BOGACHUK Yu.P., PhD. (Engineering),
Leading Researcher of the Intelligent Control Department

Senior Researcher of the Intelligent Control Department

Researcher of the Intelligent Control Department

SHEPETUKHA Yu.M., PhD. (Engineering),
Leading Researcher of the Intelligent Control Department

Researcher of the Intelligent Control Department

International Research and Training Center for Information Technologies and Systems of the National Academy of Sciences of Ukraine and of Ministry of Education and Science of Ukraine,
40, Acad. Glushkov av., Kyiv, 03187, Ukraine


Introduction. Nowadays, geoinformation systems (GIS) are widely used in transport, construction, navigation, geology, geography, military affairs, topography, economics and more.

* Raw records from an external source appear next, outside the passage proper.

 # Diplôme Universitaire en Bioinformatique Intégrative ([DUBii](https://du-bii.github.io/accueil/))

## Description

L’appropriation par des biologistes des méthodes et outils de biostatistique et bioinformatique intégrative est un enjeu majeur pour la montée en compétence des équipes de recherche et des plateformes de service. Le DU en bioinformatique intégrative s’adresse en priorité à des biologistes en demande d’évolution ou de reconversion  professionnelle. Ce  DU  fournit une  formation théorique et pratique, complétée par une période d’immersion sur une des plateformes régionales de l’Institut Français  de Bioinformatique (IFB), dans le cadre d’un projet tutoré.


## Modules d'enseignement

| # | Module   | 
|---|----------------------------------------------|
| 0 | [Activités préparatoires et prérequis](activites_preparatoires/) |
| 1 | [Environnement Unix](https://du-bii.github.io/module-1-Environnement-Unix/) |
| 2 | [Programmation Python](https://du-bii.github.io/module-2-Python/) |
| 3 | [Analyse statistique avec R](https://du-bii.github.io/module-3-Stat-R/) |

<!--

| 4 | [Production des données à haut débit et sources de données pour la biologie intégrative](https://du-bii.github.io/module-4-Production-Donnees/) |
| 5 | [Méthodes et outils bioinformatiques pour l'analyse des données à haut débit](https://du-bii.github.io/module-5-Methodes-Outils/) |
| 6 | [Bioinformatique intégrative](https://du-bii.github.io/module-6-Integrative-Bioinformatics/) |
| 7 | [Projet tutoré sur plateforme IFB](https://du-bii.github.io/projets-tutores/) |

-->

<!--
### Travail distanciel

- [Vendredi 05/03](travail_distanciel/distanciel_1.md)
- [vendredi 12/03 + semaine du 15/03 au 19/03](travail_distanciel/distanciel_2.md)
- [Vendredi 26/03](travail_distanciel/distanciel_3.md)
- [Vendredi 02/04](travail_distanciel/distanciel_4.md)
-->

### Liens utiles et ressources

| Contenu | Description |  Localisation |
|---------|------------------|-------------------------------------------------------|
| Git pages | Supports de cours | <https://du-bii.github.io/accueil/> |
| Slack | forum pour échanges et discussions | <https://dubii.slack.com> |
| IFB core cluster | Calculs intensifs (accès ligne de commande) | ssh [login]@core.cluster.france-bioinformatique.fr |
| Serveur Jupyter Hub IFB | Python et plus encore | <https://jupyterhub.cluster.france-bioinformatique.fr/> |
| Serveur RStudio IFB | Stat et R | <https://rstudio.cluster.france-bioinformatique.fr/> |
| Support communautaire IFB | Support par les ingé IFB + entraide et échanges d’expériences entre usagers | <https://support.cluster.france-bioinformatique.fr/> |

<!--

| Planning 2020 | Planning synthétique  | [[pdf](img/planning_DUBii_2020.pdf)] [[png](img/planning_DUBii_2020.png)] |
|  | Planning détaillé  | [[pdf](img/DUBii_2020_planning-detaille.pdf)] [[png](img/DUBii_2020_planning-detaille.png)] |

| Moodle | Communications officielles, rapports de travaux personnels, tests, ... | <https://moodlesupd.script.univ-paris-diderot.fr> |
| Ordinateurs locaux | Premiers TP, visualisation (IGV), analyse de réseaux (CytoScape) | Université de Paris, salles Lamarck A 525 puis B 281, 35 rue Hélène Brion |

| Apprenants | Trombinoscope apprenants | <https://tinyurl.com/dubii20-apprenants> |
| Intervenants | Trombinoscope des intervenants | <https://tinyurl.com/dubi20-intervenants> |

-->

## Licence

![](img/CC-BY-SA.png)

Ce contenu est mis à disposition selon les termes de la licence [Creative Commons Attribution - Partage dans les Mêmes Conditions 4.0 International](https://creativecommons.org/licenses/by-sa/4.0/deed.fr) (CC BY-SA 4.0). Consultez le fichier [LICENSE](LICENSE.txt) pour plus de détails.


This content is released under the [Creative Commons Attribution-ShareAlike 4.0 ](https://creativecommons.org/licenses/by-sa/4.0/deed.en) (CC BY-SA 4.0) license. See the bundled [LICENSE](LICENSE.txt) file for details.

Problem Statement. Modern GIS publications highlight a number of pressing issues regarding the need to develop technologies and methods for the rapid formation of spatial-temporal geoinformation data bases and dynamic mapping images. The process of prompt formation of cartographic images of the area of unmanned aerial vehicles (UAV) flights in GIS databases is based on the simultaneous solution of two problems – determining the location of UAV in space, as well as the formation of a mapping image of the area under study.

 The purpose of the paper is to descript the method of topographic clustering of the obtained photographic images of UAV flights, which allows to combine visual images due to the semantic search of their topographic similarity, in order to realize the visual localization of UAV and high-precision layout of the mapping image of the navigation environment in the operational GIS database.

Materials and methods. The research conducted is based on the technologies of intelligent processing of large arrays of video and photo data, the theory of automatic control, methods of image processing and recognition based on descriptors of special points, methods of computer vision, as well as on methods and algorithms of own development, theory of navigation and dynamics of UAV flight.

Results. Procedures of topographic clustering of visual images obtained with UAV are developed, which are used for cognitive detection, description and matching among the characteristic features of the navigation environment.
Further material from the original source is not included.